The name mango may derive from the Tamil word mangai. The word was first used in Portuguese in the early 16th century, and from Portuguese passed into English. The -o ending appears in English and is of unclear origin.

Description

Mango trees (Mangifera indica) reach 35-40 m in height, with a crown radius of 10 m. The leaves are evergreen, alternate, simple, 15-35 cm long and 6-16 cm broad; when the leaves are young they are orange-pink, rapidly changing to a dark glossy red, then dark green as they mature. The flowers are produced in terminal panicles 10-40 cm long; each flower is small and white with five petals 5-10 mm long, with a mild sweet odor suggestive of lily of the valley. The fruit takes from three to six months to ripen.

The ripe fruit is variable in size and color, and may be yellow, orange, red or green when ripe, depending on the cultivar. When ripe, the unpeeled fruit gives off a distinctive resinous sweet smell. In its center is a single flat oblong seed that can be fibrous or hairy on the surface, depending on the cultivar. Inside the seed coat 1-2 mm thick is a thin lining covering a single embryo, 4-7 cm long, 3-4 cm wide, and 1 cm thick.

Cultivation and uses

Mangoes have been cultivated in the Indian subcontinent for thousands of years and reached East Asia between the 5th-4th century BC. By the 10th century AD, they were transported to East Africa and subsequently introduced to Brazil, West Indies and Mexico, where climate allows its appropriate growth. The 14th century Muslim traveler, Ibn Battuta, reported it at Mogadishu.

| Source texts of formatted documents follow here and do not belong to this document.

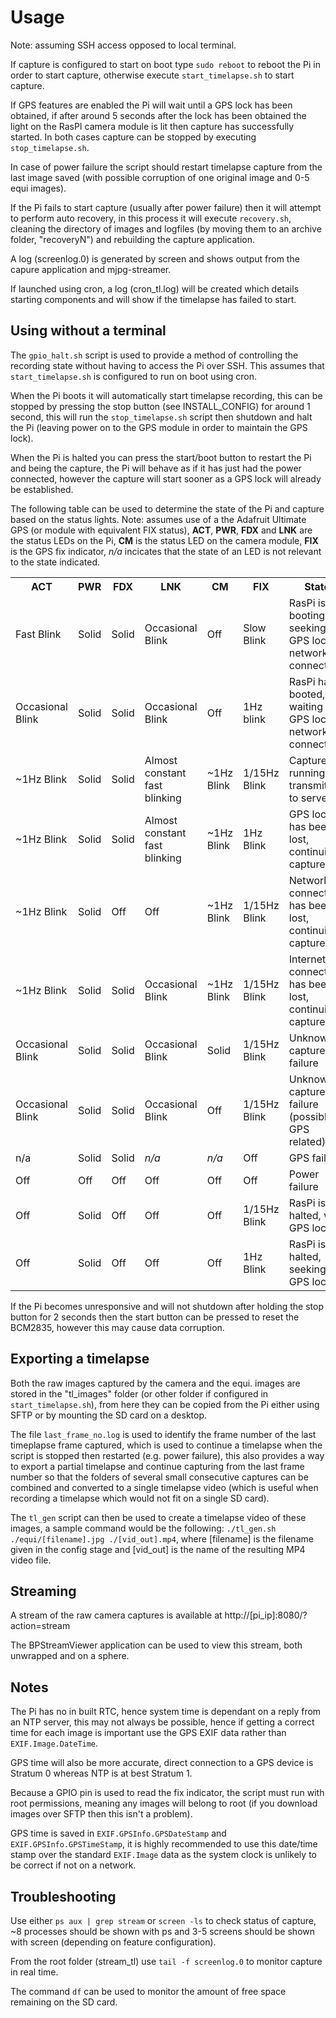 Usage
=====

Note: assuming SSH access opposed to local terminal.

If capture is configured to start on boot type ```sudo reboot``` to reboot the Pi in order to start capture, otherwise execute ```start_timelapse.sh``` to start capture.

If GPS features are enabled the Pi will wait until a GPS lock has been obtained, if after around 5 seconds after the lock has been obtained the light on the RasPI camera module is lit then capture has successfully started. In both cases capture can be stopped by executing ```stop_timelapse.sh```.

In case of power failure the script should restart timelapse capture from the last image saved (with possible corruption of one original image and 0-5 equi images).

If the Pi fails to start capture (usually after power failure) then it will attempt to perform auto recovery, in this process it will execute ```recovery.sh```, cleaning the directory of images and logfiles (by moving them to an archive folder, "recoveryN") and rebuilding the capture application.

A log (screenlog.0) is generated by screen and shows output from the capure application and mjpg-streamer.

If launched using cron, a log (cron_tl.log) will be created which details starting components and will show if the timelapse has failed to start.

Using without a terminal
------------------------

The ```gpio_halt.sh``` script is used to provide a method of controlling the recording state without having to access the Pi over SSH. This assumes that ```start_timelapse.sh``` is configured to run on boot using cron.

When the Pi boots it will automatically start timelapse recording, this can be stopped by pressing the stop button (see INSTALL_CONFIG) for around 1 second, this will run the ```stop_timelapse.sh``` script then shutdown and halt the Pi (leaving power on to the GPS module in order to maintain the GPS lock).

When the Pi is halted you can press the start/boot button to restart the Pi and being the capture, the Pi will behave as if it has just had the power connected, however the capture will start sooner as a GPS lock will already be established.

The following table can be used to determine the state of the Pi and capture based on the status lights. Note: assumes use of a the Adafruit Ultimate GPS (or module with equivalent FIX status), **ACT**, **PWR**, **FDX** and **LNK** are the status LEDs on the Pi, **CM** is the status LED on the camera module, **FIX** is the GPS fix indicator, *n/a* incicates that the state of an LED is not relevant to the state indicated.
<table>
<tr>
	<th>ACT</th><th>PWR</th><th>FDX</th><th>LNK</th><th>CM</th><th>FIX</th><th>State</th>
</tr>
<tr>
	<td>Fast Blink</td>
	<td>Solid</td>
	<td>Solid</td>
	<td>Occasional Blink</td>
	<td>Off</td>
	<td>Slow Blink</td>
	<td>RasPi is booting, seeking GPS lock, network connected</td>
</tr>
<tr>
	<td>Occasional Blink</td>
	<td>Solid</td>
	<td>Solid</td>
	<td>Occasional Blink</td>
	<td>Off</td>
	<td>1Hz blink</td>
	<td>RasPi has booted, waiting for GPS lock, network connected</td>
</tr>
<tr>
	<td>~1Hz Blink</td>
	<td>Solid</td>
	<td>Solid</td>
	<td>Almost constant fast blinking</td>
	<td>~1Hz Blink</td>
	<td>1/15Hz Blink</td>
	<td>Capture is running, transmitting to server</td>
</tr>
<tr>
	<td>~1Hz Blink</td>
	<td>Solid</td>
	<td>Solid</td>
	<td>Almost constant fast blinking</td>
	<td>~1Hz Blink</td>
	<td>1Hz Blink</td>
	<td>GPS lock has been lost, continuing capture</td>
</tr>
<tr>
	<td>~1Hz Blink</td>
	<td>Solid</td>
	<td>Off</td>
	<td>Off</td>
	<td>~1Hz Blink</td>
	<td>1/15Hz Blink</td>
	<td>Network connection has been lost, continuing capture</td>
</tr>
<tr>
	<td>~1Hz Blink</td>
	<td>Solid</td>
	<td>Solid</td>
	<td>Occasional Blink</td>
	<td>~1Hz Blink</td>
	<td>1/15Hz Blink</td>
	<td>Internet connection has been lost, continuing capture</td>
</tr>
<tr>
	<td>Occasional Blink</td>
	<td>Solid</td>
	<td>Solid</td>
	<td>Occasional Blink</td>
	<td>Solid</td>
	<td>1/15Hz Blink</td>
	<td>Unknown capture failure</td>
</tr>
<tr>
	<td>Occasional Blink</td>
	<td>Solid</td>
	<td>Solid</td>
	<td>Occasional Blink</td>
	<td>Off</td>
	<td>1/15Hz Blink</td>
	<td>Unknown capture failure (possibly GPS related)</td>
</tr>
<tr>
	<td>n/a</td>
	<td>Solid</td>
	<td>Solid</td>
	<td><em>n/a</em></td>
	<td><em>n/a</em></td>
	<td>Off</td>
	<td>GPS failure</td>
</tr>
<tr>
	<td>Off</td>
	<td>Off</td>
	<td>Off</td>
	<td>Off</td>
	<td>Off</td>
	<td>Off</td>
	<td>Power failure</td>
</tr>
<tr>
	<td>Off</td>
	<td>Solid</td>
	<td>Off</td>
	<td>Off</td>
	<td>Off</td>
	<td>1/15Hz Blink</td>
	<td>RasPi is halted, with GPS lock</td>
</tr>
<tr>
	<td>Off</td>
	<td>Solid</td>
	<td>Off</td>
	<td>Off</td>
	<td>Off</td>
	<td>1Hz Blink</td>
	<td>RasPi is halted, seeking GPS lock</td>
</tr>
</table>

If the Pi becomes unresponsive and will not shutdown after holding the stop button for 2 seconds then the start button can be pressed to reset the BCM2835, however this may cause data corruption.

Exporting a timelapse
---------------------

Both the raw images captured by the camera and the equi. images are stored in the "tl_images" folder (or other folder if configured in ```start_timelapse.sh```), from here they can be copied from the Pi either using SFTP or by mounting the SD card on a desktop.

The file ```last_frame_no.log``` is used to identify the frame number of the last timeplapse frame captured, which is used to continue a timelapse when the script is stopped then restarted (e.g. power failure), this also provides a way to export a partial timelapse and continue capturing from the last frame number so that the folders of several small consecutive captures can be combined and  converted to a single timelapse video (which is useful when recording a timelapse which would not fit on a single SD card).

The ```tl_gen``` script can then be used to create a timelapse video of these images, a sample command would be the following: ```./tl_gen.sh ./equi/[filename].jpg ./[vid_out].mp4```, where [filename] is the filename given in the config stage and [vid_out] is the name of the resulting MP4 video file.

Streaming
---------

A stream of the raw camera captures is available at http://[pi_ip]:8080/?action=stream

The BPStreamViewer application can be used to view this stream, both unwrapped and on a sphere.

Notes
-----

The Pi has no in built RTC, hence system time is dependant on a reply from an NTP server, this may not always be possible, hence if getting a correct time for each image is important use the GPS EXIF data rather than ```EXIF.Image.DateTime```.

GPS time will also be more accurate, direct connection to a GPS device is Stratum 0 whereas NTP is at best Stratum 1.

Because a GPIO pin is used to read the fix indicator, the script must run with root permissions, meaning any images will belong to root (if you download images over SFTP then this isn't a problem).

GPS time is saved in ```EXIF.GPSInfo.GPSDateStamp``` and ```EXIF.GPSInfo.GPSTimeStamp```, it is highly recommended to use this date/time stamp over the standard ```EXIF.Image``` data as the system clock is unlikely to be correct if not on a network.

Troubleshooting
---------------

Use either ```ps aux | grep stream``` or ```screen -ls``` to check status of capture, ~8 processes should be shown with ps and 3-5 screens should be shown with screen (depending on feature configuration).

From the root folder (stream_tl) use ```tail -f screenlog.0``` to monitor capture in real time.

The command ```df``` can be used to monitor the amount  of free space remaining on the SD card.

Mango is now cultivated as a fruit tree in frost-free tropical and warmer subtropical climates like that of the Indian subcontinent; nearly half of the world's mangoes are cultivated in India alone.

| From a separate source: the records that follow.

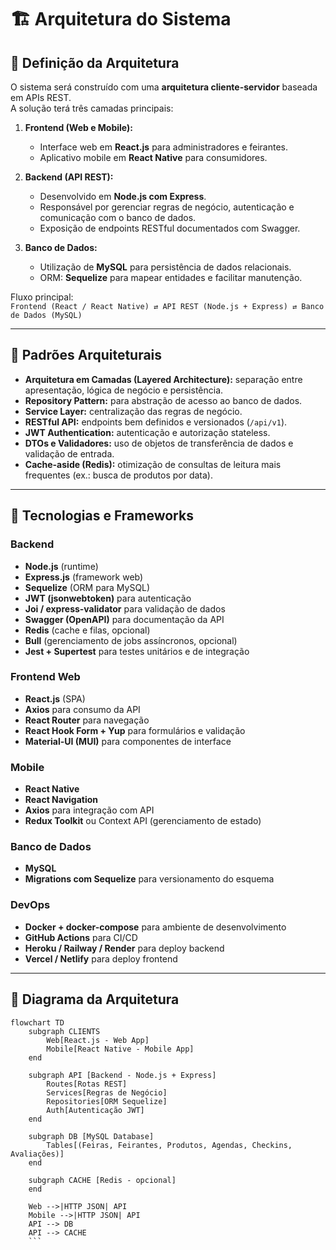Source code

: # 🏗️ Arquitetura do Sistema

## 🔹 Definição da Arquitetura

O sistema será construído com uma **arquitetura cliente-servidor** baseada em APIs REST.  
A solução terá três camadas principais:

1. **Frontend (Web e Mobile):**  
   - Interface web em **React.js** para administradores e feirantes.  
   - Aplicativo mobile em **React Native** para consumidores.  

2. **Backend (API REST):**  
   - Desenvolvido em **Node.js com Express**.  
   - Responsável por gerenciar regras de negócio, autenticação e comunicação com o banco de dados.  
   - Exposição de endpoints RESTful documentados com Swagger.  

3. **Banco de Dados:**  
   - Utilização de **MySQL** para persistência de dados relacionais.  
   - ORM: **Sequelize** para mapear entidades e facilitar manutenção.  

Fluxo principal:  
`Frontend (React / React Native) ⇄ API REST (Node.js + Express) ⇄ Banco de Dados (MySQL)`

---

## 🔹 Padrões Arquiteturais

- **Arquitetura em Camadas (Layered Architecture):** separação entre apresentação, lógica de negócio e persistência.  
- **Repository Pattern:** para abstração de acesso ao banco de dados.  
- **Service Layer:** centralização das regras de negócio.  
- **RESTful API:** endpoints bem definidos e versionados (`/api/v1`).  
- **JWT Authentication:** autenticação e autorização stateless.  
- **DTOs e Validadores:** uso de objetos de transferência de dados e validação de entrada.  
- **Cache-aside (Redis):** otimização de consultas de leitura mais frequentes (ex.: busca de produtos por data).  

---

## 🔹 Tecnologias e Frameworks

### Backend
- **Node.js** (runtime)  
- **Express.js** (framework web)  
- **Sequelize** (ORM para MySQL)  
- **JWT (jsonwebtoken)** para autenticação  
- **Joi / express-validator** para validação de dados  
- **Swagger (OpenAPI)** para documentação da API  
- **Redis** (cache e filas, opcional)  
- **Bull** (gerenciamento de jobs assíncronos, opcional)  
- **Jest + Supertest** para testes unitários e de integração  

### Frontend Web
- **React.js** (SPA)  
- **Axios** para consumo da API  
- **React Router** para navegação  
- **React Hook Form + Yup** para formulários e validação  
- **Material-UI (MUI)** para componentes de interface  

### Mobile
- **React Native**  
- **React Navigation**  
- **Axios** para integração com API  
- **Redux Toolkit** ou Context API (gerenciamento de estado)  

### Banco de Dados
- **MySQL**  
- **Migrations com Sequelize** para versionamento do esquema  

### DevOps
- **Docker + docker-compose** para ambiente de desenvolvimento  
- **GitHub Actions** para CI/CD  
- **Heroku / Railway / Render** para deploy backend  
- **Vercel / Netlify** para deploy frontend  

---

## 🔹 Diagrama da Arquitetura
```mermaid
flowchart TD
    subgraph CLIENTS
        Web[React.js - Web App]
        Mobile[React Native - Mobile App]
    end

    subgraph API [Backend - Node.js + Express]
        Routes[Rotas REST]
        Services[Regras de Negócio]
        Repositories[ORM Sequelize]
        Auth[Autenticação JWT]
    end

    subgraph DB [MySQL Database]
        Tables[(Feiras, Feirantes, Produtos, Agendas, Checkins, Avaliações)]
    end

    subgraph CACHE [Redis - opcional]
    end

    Web -->|HTTP JSON| API
    Mobile -->|HTTP JSON| API
    API --> DB
    API --> CACHE
    ```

Other regions where mango is cultivated include North, South and Central America, the Caribbean, south and central Africa, Australia, China, and Southeast Asia. It is easily cultivated yielding more than 1,000 cultivars, ranging from the "turpentine mango" (named for its strong taste of turpentine, which according to the Oxford Companion to Food some varieties actually contain) to the huevos de toro ("eggs of the bull", a euphemism for "bull's testicles", referring to the shape and size).

Although a popular fruit around the world, many mango farmers receive a low price for their produce. Though India is the largest producer of mangoes in the world, it accounts for less than one percent of the global mango trade because Indian farmers have little access to foreign markets. This has led to mangoes being available as a fair trade item in some countries.

Dwarf or semi-dwarf varieties, such as Nam Doc Mai, serve as ornamental plants and can be grown in containers.

Diseases

Food

A ripe mango is sweet, with a unique taste. The texture of the flesh varies between cultivars, some having a soft, pulpy texture similar to an over-ripe plum, while others having firmer flesh like a cantaloupe or avocado. In some cultivars, the flesh has a fibrous texture.

Mangoes are used in chutney; Western recipes are often sweet and so use ripe mangoes, but in the Indian subcontinent is usually made with sour, unripe mangoes and hot chilis or limes. In India, ripe mango is often cut into thin layers, desiccated, folded, and then cut. These bars, known as amavat or halva in Hindi, are similar to dried guava fruit bars available in Colombia. In many parts of India, people eat squeezed mango juice (called Ras)on variety of bread items and is part of the meal rather than a dessert. Unripe mangoes (which are extremely sour) are eaten with salt, and in regions where food is hotter, with salt and chili.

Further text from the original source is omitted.